每年的春节前,是剧团最忙碌的日子。要到外地去找台口,唱戏赚钱准备过年。那时不分昼夜,只要联系到了台口,立马装箱,雇车把装束先运到,人员随后跟上。混子总是第一批跟着车去搬运戏箱,为团里人先打好地铺,再张罗着剧场的灯光布景,然后到街上张贴海报,卖戏票。再累,混子也高兴,有戏唱就有收入,有收入就能把喜爱的姑娘娶进门啊。
负责跑戏的人联系到了一个县城,剧团前站急急忙忙赶到时,才觉得有些傻眼了。前一个剧团是正规的地区剧团,演了五场《沙家浜》,刚刚离开。老街剧团带来的也是《沙家浜》,一天也没有卖出十张票,全团人马随后就要到了。一向不知愁的混子也急得嘴上起泡。
第二天,天刚蒙蒙亮,县城有人就发现了情况,说有日本鬼子进城了。果然,见到混子一身日本鬼子军服,扛着枪挑着膏药旗在街上转悠。有人报告了派出所,来了几个公安,把混子给带走了。这可是个大是大非的问题,谁也不敢马虎。消息立马传遍了县城,好奇心的人们纷纷涌向剧院排队买票。老街剧团的人唱得格外起劲,竟然场场爆满。
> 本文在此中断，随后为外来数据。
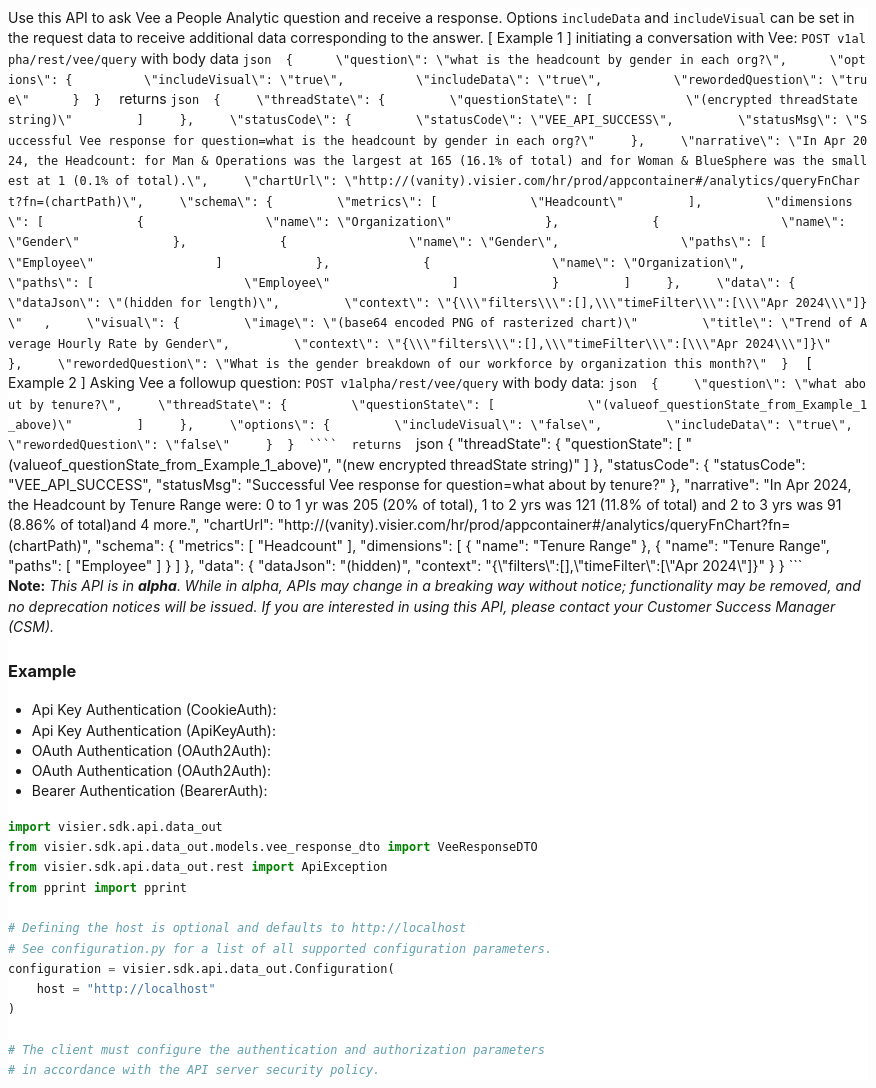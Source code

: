 Use this API to ask Vee a People Analytic question and receive a response.  Options `includeData` and `includeVisual` can be set in the request data to receive additional data corresponding to the answer.   [ Example 1 ] initiating a conversation with Vee: `POST v1alpha/rest/vee/query` with body data  ```json  {      \"question\": \"what is the headcount by gender in each org?\",      \"options\": {          \"includeVisual\": \"true\",          \"includeData\": \"true\",          \"rewordedQuestion\": \"true\"      }  }  ```  returns  ```json  {     \"threadState\": {         \"questionState\": [             \"(encrypted threadState string)\"         ]     },     \"statusCode\": {         \"statusCode\": \"VEE_API_SUCCESS\",         \"statusMsg\": \"Successful Vee response for question=what is the headcount by gender in each org?\"     },     \"narrative\": \"In Apr 2024, the Headcount: for Man & Operations was the largest at 165 (16.1% of total) and for Woman & BlueSphere was the smallest at 1 (0.1% of total).\",     \"chartUrl\": \"http://(vanity).visier.com/hr/prod/appcontainer#/analytics/queryFnChart?fn=(chartPath)\",     \"schema\": {         \"metrics\": [             \"Headcount\"         ],         \"dimensions\": [             {                 \"name\": \"Organization\"             },             {                 \"name\": \"Gender\"             },             {                 \"name\": \"Gender\",                 \"paths\": [                     \"Employee\"                 ]             },             {                 \"name\": \"Organization\",                 \"paths\": [                     \"Employee\"                 ]             }         ]     },     \"data\": {         \"dataJson\": \"(hidden for length)\",         \"context\": \"{\\\"filters\\\":[],\\\"timeFilter\\\":[\\\"Apr 2024\\\"]}\"   ,     \"visual\": {         \"image\": \"(base64 encoded PNG of rasterized chart)\"         \"title\": \"Trend of Average Hourly Rate by Gender\",         \"context\": \"{\\\"filters\\\":[],\\\"timeFilter\\\":[\\\"Apr 2024\\\"]}\"     },     \"rewordedQuestion\": \"What is the gender breakdown of our workforce by organization this month?\"  }  ```   [ Example 2 ] Asking Vee a followup question: `POST v1alpha/rest/vee/query` with body data:  ```json  {     \"question\": \"what about by tenure?\",     \"threadState\": {         \"questionState\": [             \"(valueof_questionState_from_Example_1_above)\"         ]     },     \"options\": {         \"includeVisual\": \"false\",         \"includeData\": \"true\",         \"rewordedQuestion\": \"false\"     }  }  ````  returns  ```json  {     \"threadState\": {         \"questionState\": [             \"(valueof_questionState_from_Example_1_above)\",             \"(new encrypted threadState string)\"         ]     },     \"statusCode\": {         \"statusCode\": \"VEE_API_SUCCESS\",         \"statusMsg\": \"Successful Vee response for question=what about by tenure?\"     },     \"narrative\": \"In Apr 2024, the Headcount by Tenure Range were: 0 to 1 yr was 205 (20% of total), 1 to 2 yrs was 121 (11.8% of total) and 2 to 3 yrs was 91 (8.86% of total)and 4 more.\",     \"chartUrl\": \"http://(vanity).visier.com/hr/prod/appcontainer#/analytics/queryFnChart?fn=(chartPath)\",     \"schema\": {         \"metrics\": [             \"Headcount\"         ],         \"dimensions\": [             {                 \"name\": \"Tenure Range\"             },             {                 \"name\": \"Tenure Range\",                 \"paths\": [                     \"Employee\"                 ]             }         ]     },     \"data\": {         \"dataJson\": \"(hidden)\",         \"context\": \"{\\\"filters\\\":[],\\\"timeFilter\\\":[\\\"Apr 2024\\\"]}\"     }  }  ```  <br>**Note:** <em>This API is in **alpha**. While in alpha, APIs may change in a breaking way without notice; functionality may be removed, and no deprecation notices will be issued.  If you are interested in using this API, please contact your Customer Success Manager (CSM).</em>

### Example

* Api Key Authentication (CookieAuth):
* Api Key Authentication (ApiKeyAuth):
* OAuth Authentication (OAuth2Auth):
* OAuth Authentication (OAuth2Auth):
* Bearer Authentication (BearerAuth):

```python
import visier.sdk.api.data_out
from visier.sdk.api.data_out.models.vee_response_dto import VeeResponseDTO
from visier.sdk.api.data_out.rest import ApiException
from pprint import pprint

# Defining the host is optional and defaults to http://localhost
# See configuration.py for a list of all supported configuration parameters.
configuration = visier.sdk.api.data_out.Configuration(
    host = "http://localhost"
)

# The client must configure the authentication and authorization parameters
# in accordance with the API server security policy.
```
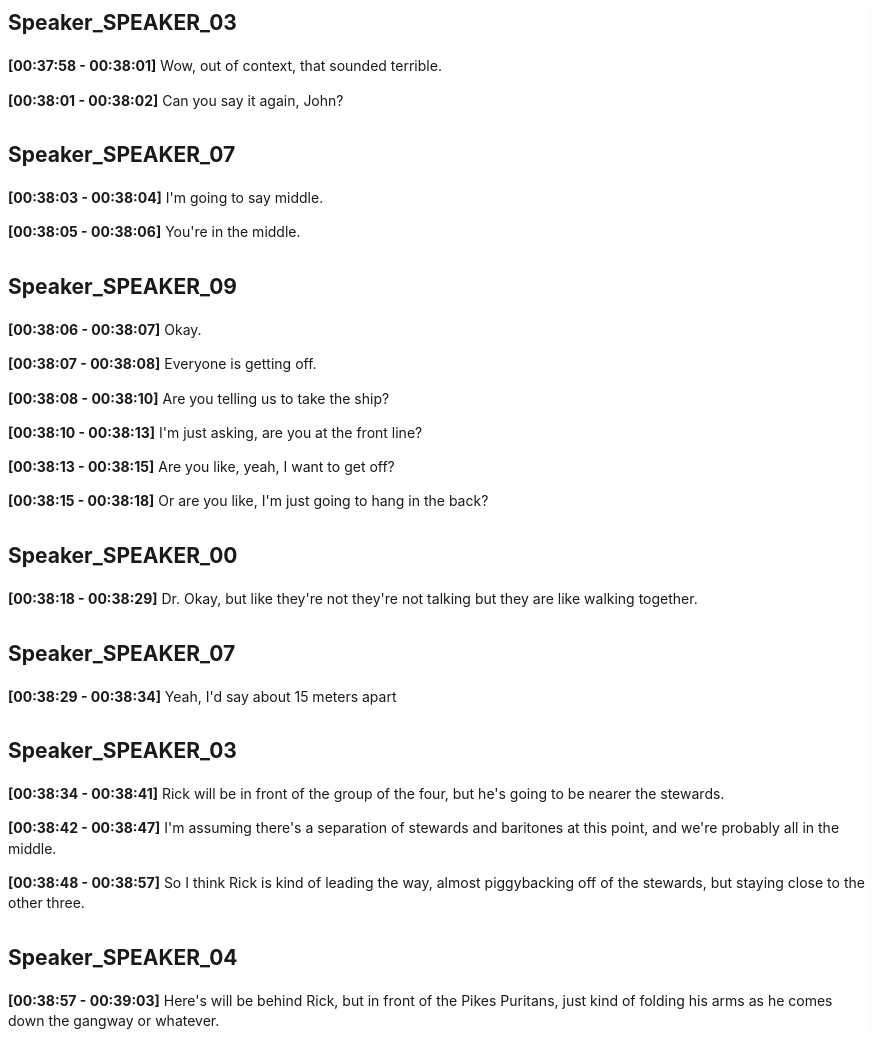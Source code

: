 
## Speaker_SPEAKER_03

**[00:37:58 - 00:38:01]** Wow, out of context, that sounded terrible.

**[00:38:01 - 00:38:02]** Can you say it again, John?


## Speaker_SPEAKER_07

**[00:38:03 - 00:38:04]** I'm going to say middle.

**[00:38:05 - 00:38:06]** You're in the middle.


## Speaker_SPEAKER_09

**[00:38:06 - 00:38:07]** Okay.

**[00:38:07 - 00:38:08]** Everyone is getting off.

**[00:38:08 - 00:38:10]** Are you telling us to take the ship?

**[00:38:10 - 00:38:13]** I'm just asking, are you at the front line?

**[00:38:13 - 00:38:15]** Are you like, yeah, I want to get off?

**[00:38:15 - 00:38:18]** Or are you like, I'm just going to hang in the back?


## Speaker_SPEAKER_00

**[00:38:18 - 00:38:29]** Dr. Okay, but like they're not they're not talking but they are like walking together.


## Speaker_SPEAKER_07

**[00:38:29 - 00:38:34]** Yeah, I'd say about 15 meters apart


## Speaker_SPEAKER_03

**[00:38:34 - 00:38:41]** Rick will be in front of the group of the four, but he's going to be nearer the stewards.

**[00:38:42 - 00:38:47]** I'm assuming there's a separation of stewards and baritones at this point, and we're probably all in the middle.

**[00:38:48 - 00:38:57]** So I think Rick is kind of leading the way, almost piggybacking off of the stewards, but staying close to the other three.


## Speaker_SPEAKER_04

**[00:38:57 - 00:39:03]** Here's will be behind Rick, but in front of the Pikes Puritans, just kind of folding his arms as he comes down the gangway or whatever.
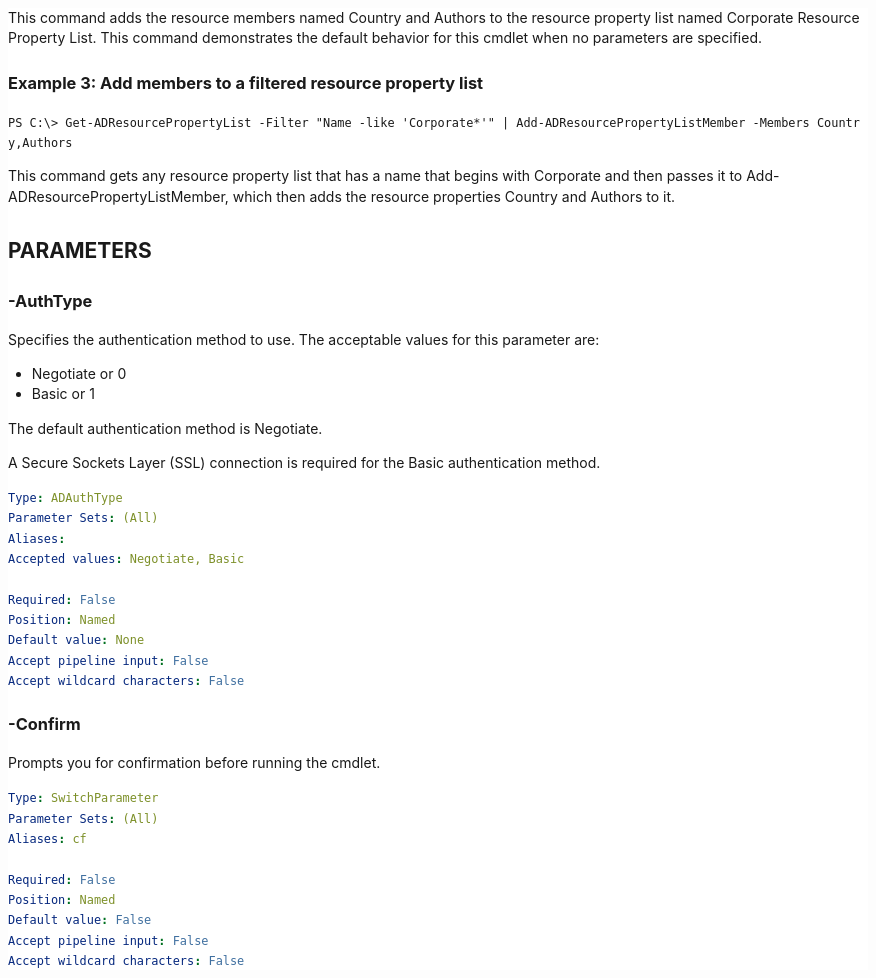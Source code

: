 This command adds the resource members named Country and Authors to the resource property list named Corporate Resource Property List.
This command demonstrates the default behavior for this cmdlet when no parameters are specified.

### Example 3: Add members to a filtered resource property list
```
PS C:\> Get-ADResourcePropertyList -Filter "Name -like 'Corporate*'" | Add-ADResourcePropertyListMember -Members Country,Authors
```

This command gets any resource property list that has a name that begins with Corporate and then passes it to Add-ADResourcePropertyListMember, which then adds the resource properties Country and Authors to it.

## PARAMETERS

### -AuthType
Specifies the authentication method to use.
The acceptable values for this parameter are:

- Negotiate or 0
- Basic or 1

The default authentication method is Negotiate.

A Secure Sockets Layer (SSL) connection is required for the Basic authentication method.

```yaml
Type: ADAuthType
Parameter Sets: (All)
Aliases: 
Accepted values: Negotiate, Basic

Required: False
Position: Named
Default value: None
Accept pipeline input: False
Accept wildcard characters: False
```

### -Confirm
Prompts you for confirmation before running the cmdlet.

```yaml
Type: SwitchParameter
Parameter Sets: (All)
Aliases: cf

Required: False
Position: Named
Default value: False
Accept pipeline input: False
Accept wildcard characters: False
```
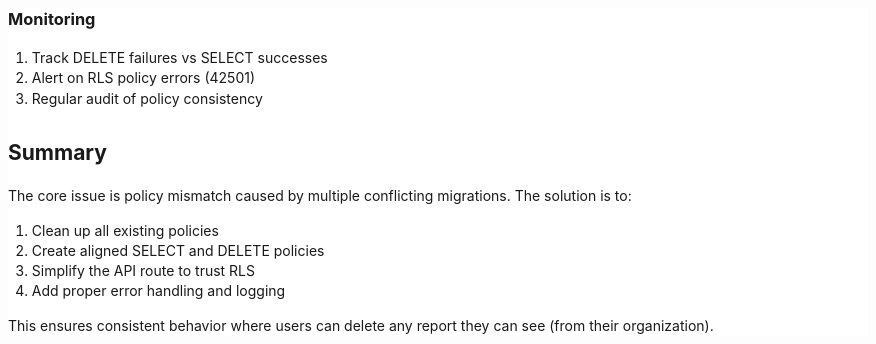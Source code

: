 ### Monitoring
1. Track DELETE failures vs SELECT successes
2. Alert on RLS policy errors (42501)
3. Regular audit of policy consistency

## Summary

The core issue is policy mismatch caused by multiple conflicting migrations. The solution is to:
1. Clean up all existing policies
2. Create aligned SELECT and DELETE policies
3. Simplify the API route to trust RLS
4. Add proper error handling and logging

This ensures consistent behavior where users can delete any report they can see (from their organization).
老街剧团要答谢观众,公演一场。第二天就是腊月二十三,过小年了。
公演的地点在县城北街街口,正对着看守所。搭起的戏台子灯火通明,老街剧团的人把拿手的戏活都亮出来了,混子的奶妈多年不唱戏,只是管理服装,也非要登台唱了一段李铁梅的《都有一颗红亮的心》。
谢幕时,全团的人都在台上,一起喊着:混子——过年好——
蹲在看守所里的混子,知道大家在为他唱戏,当听到大家的拜年祝福时,混子嚎啕大哭,跪在地上爹啊娘啊,砰砰地磕着响头。